(Stored data entries)
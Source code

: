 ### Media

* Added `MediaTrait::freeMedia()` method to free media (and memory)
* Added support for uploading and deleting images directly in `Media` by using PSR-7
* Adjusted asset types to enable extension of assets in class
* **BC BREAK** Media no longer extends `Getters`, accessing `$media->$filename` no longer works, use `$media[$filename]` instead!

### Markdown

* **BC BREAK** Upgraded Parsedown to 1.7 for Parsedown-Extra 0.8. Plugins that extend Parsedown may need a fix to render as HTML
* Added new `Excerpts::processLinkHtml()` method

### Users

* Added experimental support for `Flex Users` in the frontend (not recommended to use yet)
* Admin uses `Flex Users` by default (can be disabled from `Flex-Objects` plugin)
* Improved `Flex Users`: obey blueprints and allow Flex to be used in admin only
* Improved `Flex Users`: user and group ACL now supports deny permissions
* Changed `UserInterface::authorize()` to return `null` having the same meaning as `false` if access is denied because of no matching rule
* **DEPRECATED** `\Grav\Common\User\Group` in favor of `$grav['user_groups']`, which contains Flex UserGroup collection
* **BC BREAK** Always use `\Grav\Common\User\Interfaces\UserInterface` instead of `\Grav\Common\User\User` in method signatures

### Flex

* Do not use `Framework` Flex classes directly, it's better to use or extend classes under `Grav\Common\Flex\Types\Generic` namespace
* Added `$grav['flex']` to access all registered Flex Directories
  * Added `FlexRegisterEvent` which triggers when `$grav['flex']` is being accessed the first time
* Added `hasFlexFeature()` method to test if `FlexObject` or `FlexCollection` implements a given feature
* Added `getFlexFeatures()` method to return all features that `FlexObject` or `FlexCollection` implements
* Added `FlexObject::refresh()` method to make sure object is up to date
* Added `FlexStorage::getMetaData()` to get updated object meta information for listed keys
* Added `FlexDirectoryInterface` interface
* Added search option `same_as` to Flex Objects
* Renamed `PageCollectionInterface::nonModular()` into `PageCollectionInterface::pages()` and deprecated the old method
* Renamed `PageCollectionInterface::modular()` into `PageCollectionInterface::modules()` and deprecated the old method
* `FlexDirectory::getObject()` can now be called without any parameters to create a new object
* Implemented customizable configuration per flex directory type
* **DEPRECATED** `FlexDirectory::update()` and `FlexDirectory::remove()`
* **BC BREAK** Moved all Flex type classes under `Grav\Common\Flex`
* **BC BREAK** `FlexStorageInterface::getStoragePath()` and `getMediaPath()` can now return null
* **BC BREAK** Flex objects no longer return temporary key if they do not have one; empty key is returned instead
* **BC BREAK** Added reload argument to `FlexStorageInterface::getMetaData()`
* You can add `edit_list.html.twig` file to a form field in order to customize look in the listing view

**How to complete this task**
From the data, work out how many lines include the word "Users"; the reply is that number and nothing else.

**Worked solution**
5